EXERCISE DESCRIPTION.
Give again, word for word, every line in the entries below from the line with "Note that potential" up to and including the line with "Thus, for $l>", and no other line.

========================================

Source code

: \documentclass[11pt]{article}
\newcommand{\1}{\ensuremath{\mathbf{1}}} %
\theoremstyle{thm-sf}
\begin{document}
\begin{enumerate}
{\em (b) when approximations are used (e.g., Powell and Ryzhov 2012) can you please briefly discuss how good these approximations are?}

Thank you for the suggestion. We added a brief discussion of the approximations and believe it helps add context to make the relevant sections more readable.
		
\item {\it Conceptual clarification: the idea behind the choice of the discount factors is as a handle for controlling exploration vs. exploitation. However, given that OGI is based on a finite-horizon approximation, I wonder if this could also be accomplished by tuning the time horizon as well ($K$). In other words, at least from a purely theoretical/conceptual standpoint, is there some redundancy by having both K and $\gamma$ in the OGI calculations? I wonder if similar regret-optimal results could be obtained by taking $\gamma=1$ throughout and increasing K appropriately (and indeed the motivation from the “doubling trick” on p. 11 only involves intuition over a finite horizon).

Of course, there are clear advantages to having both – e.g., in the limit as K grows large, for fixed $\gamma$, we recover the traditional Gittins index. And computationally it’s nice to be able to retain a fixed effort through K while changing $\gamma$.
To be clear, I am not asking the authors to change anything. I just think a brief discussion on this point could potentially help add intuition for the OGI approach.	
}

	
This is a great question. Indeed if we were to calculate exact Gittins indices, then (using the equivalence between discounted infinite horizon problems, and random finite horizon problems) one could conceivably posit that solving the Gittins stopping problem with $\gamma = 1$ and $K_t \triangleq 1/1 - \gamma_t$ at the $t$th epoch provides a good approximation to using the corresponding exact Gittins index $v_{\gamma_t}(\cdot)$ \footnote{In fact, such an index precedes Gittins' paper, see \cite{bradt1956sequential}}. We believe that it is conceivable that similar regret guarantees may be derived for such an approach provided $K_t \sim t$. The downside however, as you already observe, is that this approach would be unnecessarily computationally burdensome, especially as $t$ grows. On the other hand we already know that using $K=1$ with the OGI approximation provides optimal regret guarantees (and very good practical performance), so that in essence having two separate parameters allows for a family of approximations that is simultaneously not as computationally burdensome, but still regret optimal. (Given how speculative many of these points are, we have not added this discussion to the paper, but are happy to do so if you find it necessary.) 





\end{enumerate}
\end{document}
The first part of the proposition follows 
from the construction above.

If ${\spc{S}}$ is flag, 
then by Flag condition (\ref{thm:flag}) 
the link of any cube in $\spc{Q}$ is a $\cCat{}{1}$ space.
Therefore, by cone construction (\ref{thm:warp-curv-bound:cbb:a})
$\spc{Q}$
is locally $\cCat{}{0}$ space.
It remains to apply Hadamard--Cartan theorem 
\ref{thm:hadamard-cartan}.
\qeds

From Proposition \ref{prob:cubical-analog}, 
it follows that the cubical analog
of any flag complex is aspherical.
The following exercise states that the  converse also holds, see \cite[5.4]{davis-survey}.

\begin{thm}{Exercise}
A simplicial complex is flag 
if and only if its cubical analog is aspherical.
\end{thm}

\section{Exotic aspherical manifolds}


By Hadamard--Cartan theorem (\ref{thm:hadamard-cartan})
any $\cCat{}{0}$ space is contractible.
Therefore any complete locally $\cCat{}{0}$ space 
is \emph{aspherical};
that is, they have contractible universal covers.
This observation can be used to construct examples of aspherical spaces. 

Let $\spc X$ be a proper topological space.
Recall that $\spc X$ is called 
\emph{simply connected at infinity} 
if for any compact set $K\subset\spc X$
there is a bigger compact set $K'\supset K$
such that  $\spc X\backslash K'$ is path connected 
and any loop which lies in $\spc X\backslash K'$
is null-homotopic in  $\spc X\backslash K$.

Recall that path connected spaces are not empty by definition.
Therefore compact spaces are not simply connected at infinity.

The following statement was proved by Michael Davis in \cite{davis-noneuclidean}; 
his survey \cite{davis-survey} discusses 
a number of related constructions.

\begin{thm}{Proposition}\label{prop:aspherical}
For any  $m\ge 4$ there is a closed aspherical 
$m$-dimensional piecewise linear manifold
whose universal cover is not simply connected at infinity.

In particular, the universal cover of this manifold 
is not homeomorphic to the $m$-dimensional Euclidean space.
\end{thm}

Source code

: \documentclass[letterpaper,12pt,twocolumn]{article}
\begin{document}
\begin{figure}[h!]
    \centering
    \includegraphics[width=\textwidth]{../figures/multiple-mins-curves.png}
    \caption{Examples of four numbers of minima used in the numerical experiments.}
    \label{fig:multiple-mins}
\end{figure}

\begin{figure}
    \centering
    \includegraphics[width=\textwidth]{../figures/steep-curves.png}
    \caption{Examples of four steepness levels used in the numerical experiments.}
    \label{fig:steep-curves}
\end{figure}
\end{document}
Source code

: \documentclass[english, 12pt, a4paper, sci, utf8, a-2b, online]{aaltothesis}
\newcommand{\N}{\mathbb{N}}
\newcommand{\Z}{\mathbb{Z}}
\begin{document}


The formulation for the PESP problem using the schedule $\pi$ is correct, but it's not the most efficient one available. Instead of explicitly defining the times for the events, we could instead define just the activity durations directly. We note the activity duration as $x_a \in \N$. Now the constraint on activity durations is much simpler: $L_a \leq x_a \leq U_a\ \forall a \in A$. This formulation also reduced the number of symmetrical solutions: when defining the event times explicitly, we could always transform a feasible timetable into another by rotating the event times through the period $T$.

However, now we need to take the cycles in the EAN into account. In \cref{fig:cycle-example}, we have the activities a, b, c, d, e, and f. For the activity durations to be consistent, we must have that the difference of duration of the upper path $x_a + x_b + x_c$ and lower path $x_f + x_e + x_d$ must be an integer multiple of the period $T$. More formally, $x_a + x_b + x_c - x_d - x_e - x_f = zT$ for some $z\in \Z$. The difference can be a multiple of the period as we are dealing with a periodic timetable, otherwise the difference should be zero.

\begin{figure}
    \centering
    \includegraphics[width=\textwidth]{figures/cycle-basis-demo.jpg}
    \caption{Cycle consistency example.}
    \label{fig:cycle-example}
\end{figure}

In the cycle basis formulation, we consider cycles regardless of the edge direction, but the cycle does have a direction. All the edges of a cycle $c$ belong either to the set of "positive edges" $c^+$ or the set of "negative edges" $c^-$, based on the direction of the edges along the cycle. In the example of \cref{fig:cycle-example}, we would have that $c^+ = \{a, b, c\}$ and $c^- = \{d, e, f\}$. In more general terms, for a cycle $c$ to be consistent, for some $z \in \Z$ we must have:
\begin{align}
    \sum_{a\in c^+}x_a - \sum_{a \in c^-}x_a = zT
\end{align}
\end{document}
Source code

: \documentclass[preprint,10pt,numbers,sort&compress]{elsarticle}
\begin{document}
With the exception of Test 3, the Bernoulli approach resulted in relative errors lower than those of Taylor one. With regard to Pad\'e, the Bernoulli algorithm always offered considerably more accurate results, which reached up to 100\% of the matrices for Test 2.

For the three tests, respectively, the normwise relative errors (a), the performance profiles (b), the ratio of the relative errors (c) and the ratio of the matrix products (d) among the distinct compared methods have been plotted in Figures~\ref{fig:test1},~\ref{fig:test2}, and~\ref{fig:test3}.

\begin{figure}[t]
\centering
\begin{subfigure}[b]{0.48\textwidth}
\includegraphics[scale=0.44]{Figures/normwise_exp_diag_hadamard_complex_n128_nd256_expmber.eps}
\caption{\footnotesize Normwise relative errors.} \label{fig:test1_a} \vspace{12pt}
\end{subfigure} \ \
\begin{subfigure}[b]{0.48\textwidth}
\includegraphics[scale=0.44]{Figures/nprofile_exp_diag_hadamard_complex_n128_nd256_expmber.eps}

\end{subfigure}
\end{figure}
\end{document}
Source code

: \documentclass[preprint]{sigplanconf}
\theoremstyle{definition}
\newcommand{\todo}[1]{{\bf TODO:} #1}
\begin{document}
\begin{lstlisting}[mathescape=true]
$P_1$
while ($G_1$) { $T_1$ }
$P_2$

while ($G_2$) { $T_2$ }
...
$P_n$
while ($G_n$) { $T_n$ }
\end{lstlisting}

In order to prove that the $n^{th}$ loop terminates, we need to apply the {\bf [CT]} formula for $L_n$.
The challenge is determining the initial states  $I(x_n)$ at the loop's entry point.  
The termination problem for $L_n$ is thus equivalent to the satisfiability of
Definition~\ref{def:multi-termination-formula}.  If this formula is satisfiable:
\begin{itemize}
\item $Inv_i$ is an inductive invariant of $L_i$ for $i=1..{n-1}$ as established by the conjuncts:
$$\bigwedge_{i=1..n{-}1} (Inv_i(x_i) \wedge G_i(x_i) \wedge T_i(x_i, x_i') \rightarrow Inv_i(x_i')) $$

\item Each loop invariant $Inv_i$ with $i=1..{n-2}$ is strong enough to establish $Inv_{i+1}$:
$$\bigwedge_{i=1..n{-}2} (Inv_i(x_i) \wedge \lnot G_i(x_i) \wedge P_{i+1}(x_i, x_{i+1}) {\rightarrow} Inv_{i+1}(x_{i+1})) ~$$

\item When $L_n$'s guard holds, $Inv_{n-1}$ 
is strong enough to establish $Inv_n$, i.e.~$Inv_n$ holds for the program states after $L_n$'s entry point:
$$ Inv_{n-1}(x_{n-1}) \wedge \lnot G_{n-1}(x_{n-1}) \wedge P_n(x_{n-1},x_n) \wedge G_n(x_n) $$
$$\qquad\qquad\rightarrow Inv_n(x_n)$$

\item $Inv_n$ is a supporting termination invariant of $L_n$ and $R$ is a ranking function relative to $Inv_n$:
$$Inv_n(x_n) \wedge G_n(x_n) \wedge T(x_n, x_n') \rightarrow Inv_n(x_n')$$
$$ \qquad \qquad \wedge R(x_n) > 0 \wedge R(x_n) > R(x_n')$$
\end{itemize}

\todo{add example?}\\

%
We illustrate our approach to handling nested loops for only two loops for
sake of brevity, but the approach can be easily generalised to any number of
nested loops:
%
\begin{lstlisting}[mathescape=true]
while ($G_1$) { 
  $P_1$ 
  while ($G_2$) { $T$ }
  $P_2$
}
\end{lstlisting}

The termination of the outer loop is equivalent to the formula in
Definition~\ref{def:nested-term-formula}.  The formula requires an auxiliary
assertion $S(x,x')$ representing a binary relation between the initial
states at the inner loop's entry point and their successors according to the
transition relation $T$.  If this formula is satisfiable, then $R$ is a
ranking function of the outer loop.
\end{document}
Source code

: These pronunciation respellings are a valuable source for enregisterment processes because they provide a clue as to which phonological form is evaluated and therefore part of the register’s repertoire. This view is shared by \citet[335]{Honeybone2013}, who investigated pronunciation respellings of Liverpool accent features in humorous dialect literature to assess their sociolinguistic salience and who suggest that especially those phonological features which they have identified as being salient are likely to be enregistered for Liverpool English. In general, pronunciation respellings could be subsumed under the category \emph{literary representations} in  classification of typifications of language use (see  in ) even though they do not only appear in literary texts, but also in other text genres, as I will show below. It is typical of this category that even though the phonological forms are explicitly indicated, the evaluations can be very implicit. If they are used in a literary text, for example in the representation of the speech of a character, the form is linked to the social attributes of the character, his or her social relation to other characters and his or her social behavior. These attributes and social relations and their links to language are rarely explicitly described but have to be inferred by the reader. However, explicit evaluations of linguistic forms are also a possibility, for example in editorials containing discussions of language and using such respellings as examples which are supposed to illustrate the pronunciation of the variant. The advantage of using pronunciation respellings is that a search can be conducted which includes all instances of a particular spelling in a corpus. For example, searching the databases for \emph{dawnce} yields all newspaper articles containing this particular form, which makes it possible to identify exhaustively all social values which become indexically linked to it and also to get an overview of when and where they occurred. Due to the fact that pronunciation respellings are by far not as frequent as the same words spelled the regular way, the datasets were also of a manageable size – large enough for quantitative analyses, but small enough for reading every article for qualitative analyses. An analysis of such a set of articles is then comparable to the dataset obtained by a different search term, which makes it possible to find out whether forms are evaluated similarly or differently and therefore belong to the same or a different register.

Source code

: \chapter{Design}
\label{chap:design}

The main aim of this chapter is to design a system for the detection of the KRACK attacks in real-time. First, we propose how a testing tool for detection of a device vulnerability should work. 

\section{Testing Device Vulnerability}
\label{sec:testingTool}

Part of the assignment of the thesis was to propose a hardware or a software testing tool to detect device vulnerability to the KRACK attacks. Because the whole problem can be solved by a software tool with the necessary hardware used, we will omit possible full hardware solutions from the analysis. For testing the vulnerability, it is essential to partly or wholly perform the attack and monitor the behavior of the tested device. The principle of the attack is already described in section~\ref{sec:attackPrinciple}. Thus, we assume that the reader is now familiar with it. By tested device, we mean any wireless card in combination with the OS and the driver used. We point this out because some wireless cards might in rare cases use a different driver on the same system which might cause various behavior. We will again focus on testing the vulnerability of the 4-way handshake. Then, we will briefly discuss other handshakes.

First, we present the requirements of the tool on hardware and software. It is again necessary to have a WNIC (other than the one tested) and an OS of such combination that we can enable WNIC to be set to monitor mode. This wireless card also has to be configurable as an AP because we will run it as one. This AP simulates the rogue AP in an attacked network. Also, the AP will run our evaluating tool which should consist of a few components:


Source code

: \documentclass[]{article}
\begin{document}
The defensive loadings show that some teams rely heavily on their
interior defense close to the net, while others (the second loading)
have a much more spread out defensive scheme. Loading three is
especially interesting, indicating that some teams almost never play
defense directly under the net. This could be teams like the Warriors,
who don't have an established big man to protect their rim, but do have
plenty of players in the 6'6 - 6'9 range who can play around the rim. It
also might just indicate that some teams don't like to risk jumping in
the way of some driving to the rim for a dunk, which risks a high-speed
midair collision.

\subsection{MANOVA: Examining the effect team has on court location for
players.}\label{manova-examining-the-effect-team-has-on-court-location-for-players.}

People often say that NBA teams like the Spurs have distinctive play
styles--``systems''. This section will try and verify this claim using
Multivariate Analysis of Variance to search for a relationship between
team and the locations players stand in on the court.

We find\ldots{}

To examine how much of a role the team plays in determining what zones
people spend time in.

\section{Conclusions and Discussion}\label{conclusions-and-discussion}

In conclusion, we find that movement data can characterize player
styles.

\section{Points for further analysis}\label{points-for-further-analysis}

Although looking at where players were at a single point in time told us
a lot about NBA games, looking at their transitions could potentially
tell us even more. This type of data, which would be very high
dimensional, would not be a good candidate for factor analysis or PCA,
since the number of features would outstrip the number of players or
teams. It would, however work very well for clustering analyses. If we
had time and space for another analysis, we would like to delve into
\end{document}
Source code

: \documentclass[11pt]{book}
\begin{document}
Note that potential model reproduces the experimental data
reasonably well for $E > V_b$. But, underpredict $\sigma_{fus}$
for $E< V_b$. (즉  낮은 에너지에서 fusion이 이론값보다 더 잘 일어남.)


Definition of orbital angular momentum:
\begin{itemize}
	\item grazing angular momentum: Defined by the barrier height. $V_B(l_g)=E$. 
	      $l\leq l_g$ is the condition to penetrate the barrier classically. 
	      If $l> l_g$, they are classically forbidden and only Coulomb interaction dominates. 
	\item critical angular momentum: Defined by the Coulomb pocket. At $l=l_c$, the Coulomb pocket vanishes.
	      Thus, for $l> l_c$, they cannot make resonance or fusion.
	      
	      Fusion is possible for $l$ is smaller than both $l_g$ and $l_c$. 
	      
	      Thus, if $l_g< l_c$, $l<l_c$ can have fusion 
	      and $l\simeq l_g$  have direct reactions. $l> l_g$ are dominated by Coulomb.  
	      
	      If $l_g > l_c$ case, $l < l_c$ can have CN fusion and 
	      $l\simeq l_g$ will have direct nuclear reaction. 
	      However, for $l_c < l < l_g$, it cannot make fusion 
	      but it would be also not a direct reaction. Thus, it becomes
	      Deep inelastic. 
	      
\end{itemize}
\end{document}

========================================

RESULT FOR THIS TASK.
Note that potential model reproduces the experimental data
reasonably well for $E > V_b$. But, underpredict $\sigma_{fus}$
for $E< V_b$. (즉  낮은 에너지에서 fusion이 이론값보다 더 잘 일어남.)


Definition of orbital angular momentum:
\begin{itemize}
	\item grazing angular momentum: Defined by the barrier height. $V_B(l_g)=E$. 
	      $l\leq l_g$ is the condition to penetrate the barrier classically. 
	      If $l> l_g$, they are classically forbidden and only Coulomb interaction dominates. 
	\item critical angular momentum: Defined by the Coulomb pocket. At $l=l_c$, the Coulomb pocket vanishes.
	      Thus, for $l> l_c$, they cannot make resonance or fusion.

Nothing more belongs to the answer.